Nowadays, the Atari brand belongs to Ex-Infogrames.

Used to build 8 and 64 bits consoles (Atari 2600/5200/7800, Atari Lynx, Atari Jaguar), 8 bits computers, the famous Atari ST (16 bit) and less famous Atari Falcon (32 bit)

8 bit

Atari 8-bit family on the other WIKI

16 bit

The Atari ST was released in 1985. The case looks a lot like the 8bit Atari XE. It originally had an external PSU and external floppy drive. In 1986, the Atari STF integrated these components inside the machine itself.

A version intended for business users was also created in 1987 and named the Mega ST. It featured more RAM, a real time clock, a blitter chip for faster rendering and a detached keyboard.
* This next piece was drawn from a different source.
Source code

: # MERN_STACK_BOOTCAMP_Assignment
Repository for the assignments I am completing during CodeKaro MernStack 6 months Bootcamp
These machines were famous for being:

  • Inferior to the Amiga yet still better (the war still rages on nowadays). It was easier to do work on Atari, while on Amiga a guru meditation (machine crash) was never far away. Also the TOS was in ROM which mean it could be used immediately and it didn't consume valuable RAM. And as the OS was immutable, less time was spent customizing it and more time was used to do productive work.
  • A hardware Midi Port : this spawned a generation of Musician Geeks. And some Atari ST games did use Midi sound as an option. Source
  • used widely in Amstrad CPC software developments (mostly games ?).

Its use in CPC development (Cross Development) had many advantages :

  • Quite similar Video Resolutions : 320x200x16.
  • Possibility of a good GUI : easier, really.
  • Same Sound Chip : almost.
  • Quite powerfull to calculate sweet Data Compression (used in Xyphoes Fantasy)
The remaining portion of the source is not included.